Saturday, October 25, 2014

1st Week Post-Op

Coming home was the start of the full recovery process, and I couldn't be more excited to get through this phase and move on to feeling a bit more "normal".
The first two days home were okay, still dealing with a lot of gas pains so I went on frequent walks throughout the day with my dad. I also brought home from Mexico, sorry for the possible TMI, was this awful diarrhea! It was VERY unpredictable and annoying to say the least. It was Wednesday, and still having gas pains WITH frequent diarrhea, my dad decided it might be a good idea to take some Imodium to stop it. I took one pill and it did what it was supposed to. Stopped the Diarrhea and stopped me from being able to release ANY gas whatsoever!
So Thursday was my worst day yet. Stopped up and in the worst pain I had felt since getting off the surgery table! Walking, talking, and just breathing hurt this day. I was miserable. I had 3 dizzy spells. 1 happened in the shower where I literally almost passed out.
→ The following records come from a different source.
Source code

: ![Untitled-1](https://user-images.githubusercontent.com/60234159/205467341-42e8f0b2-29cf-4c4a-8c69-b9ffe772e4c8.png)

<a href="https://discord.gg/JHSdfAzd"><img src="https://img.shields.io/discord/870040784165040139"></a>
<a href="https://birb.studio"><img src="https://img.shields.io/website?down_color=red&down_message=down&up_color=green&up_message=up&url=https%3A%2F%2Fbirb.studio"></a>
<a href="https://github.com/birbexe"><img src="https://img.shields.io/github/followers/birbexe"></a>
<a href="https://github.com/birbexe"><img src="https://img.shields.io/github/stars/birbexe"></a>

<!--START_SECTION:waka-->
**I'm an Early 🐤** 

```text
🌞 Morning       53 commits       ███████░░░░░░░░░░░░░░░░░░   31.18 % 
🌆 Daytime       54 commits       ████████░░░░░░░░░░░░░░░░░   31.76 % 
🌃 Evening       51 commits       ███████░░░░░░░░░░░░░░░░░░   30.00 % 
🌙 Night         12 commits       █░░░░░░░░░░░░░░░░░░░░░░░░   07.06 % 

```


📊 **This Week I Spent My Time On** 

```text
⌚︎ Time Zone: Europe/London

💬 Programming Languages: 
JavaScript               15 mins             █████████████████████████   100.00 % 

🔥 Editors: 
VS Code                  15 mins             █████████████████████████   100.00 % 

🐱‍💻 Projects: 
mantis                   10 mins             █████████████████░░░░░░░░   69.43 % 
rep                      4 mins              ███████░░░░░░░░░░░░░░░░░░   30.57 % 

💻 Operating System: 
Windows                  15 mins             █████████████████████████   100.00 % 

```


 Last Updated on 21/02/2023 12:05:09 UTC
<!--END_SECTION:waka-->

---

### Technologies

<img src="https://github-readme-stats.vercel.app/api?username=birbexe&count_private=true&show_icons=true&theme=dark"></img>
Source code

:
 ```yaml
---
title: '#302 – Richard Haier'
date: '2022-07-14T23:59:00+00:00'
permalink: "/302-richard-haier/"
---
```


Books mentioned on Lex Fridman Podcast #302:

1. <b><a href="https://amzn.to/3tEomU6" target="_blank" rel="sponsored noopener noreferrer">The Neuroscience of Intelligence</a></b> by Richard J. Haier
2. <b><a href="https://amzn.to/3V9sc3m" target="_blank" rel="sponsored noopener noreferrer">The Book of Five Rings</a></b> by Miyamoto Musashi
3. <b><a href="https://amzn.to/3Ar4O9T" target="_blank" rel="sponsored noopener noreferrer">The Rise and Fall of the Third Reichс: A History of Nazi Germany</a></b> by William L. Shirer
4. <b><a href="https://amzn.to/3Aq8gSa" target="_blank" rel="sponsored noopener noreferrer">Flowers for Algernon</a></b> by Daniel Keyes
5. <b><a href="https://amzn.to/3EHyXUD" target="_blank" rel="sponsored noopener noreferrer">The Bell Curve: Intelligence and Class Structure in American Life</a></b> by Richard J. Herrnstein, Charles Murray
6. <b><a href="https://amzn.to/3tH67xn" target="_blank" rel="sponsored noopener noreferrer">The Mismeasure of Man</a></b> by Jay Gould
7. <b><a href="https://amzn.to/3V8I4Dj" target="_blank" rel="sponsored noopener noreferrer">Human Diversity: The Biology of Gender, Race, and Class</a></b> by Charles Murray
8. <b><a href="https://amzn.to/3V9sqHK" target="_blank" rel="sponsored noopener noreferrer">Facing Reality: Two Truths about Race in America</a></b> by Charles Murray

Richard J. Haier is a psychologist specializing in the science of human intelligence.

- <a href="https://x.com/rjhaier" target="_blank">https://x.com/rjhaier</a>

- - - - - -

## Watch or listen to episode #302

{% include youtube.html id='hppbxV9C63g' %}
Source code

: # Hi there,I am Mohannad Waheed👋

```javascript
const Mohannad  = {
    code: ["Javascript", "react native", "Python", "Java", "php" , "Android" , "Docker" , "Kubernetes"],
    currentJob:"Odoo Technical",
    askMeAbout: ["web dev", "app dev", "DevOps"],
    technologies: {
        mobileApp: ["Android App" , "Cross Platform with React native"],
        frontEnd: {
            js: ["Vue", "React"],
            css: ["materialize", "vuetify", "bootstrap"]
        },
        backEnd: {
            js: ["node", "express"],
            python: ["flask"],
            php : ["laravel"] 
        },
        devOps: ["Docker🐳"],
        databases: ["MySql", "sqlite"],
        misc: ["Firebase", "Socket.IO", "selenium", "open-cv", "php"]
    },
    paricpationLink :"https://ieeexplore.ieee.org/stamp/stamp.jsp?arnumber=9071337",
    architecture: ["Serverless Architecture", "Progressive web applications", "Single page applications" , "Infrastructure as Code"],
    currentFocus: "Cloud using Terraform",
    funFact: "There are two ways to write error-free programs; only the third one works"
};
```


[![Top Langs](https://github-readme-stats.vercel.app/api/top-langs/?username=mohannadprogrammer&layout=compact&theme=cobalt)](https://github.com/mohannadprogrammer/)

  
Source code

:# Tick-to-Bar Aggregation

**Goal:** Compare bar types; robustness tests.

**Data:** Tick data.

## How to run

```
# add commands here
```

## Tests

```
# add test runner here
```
I jumped out of the shower as soon as I felt the dizzy sensation come over me and sat on the toilet until I felt I could walk to my bedroom across the hall. I. Felt. AWFUL. After a night of breathing pains and finally being able to pass gas throughout the night, by morning I felt much better. Not quite 100% but on my way. I dealt with residual pain and burped just about the entire day Friday. I took a late night walk around my backyard for about 15 minutes or so.. approx. 600 steps according to my pedometer and FINALLY felt better. I could take in a full deep breath without ANY pain. SUCCESS! So as a treat, I decided I would introduce something new to my body. I had a few spoonfuls of Yoplait Light Yogurt in the Red Velvet Cupcake flavor. Let me tell you... This flavor tastes like Cake batter! it is SO GOOD! It went down well and tasted SO yummy after a week of nothing but broth, water, Gatorade, and sugar free popsicles.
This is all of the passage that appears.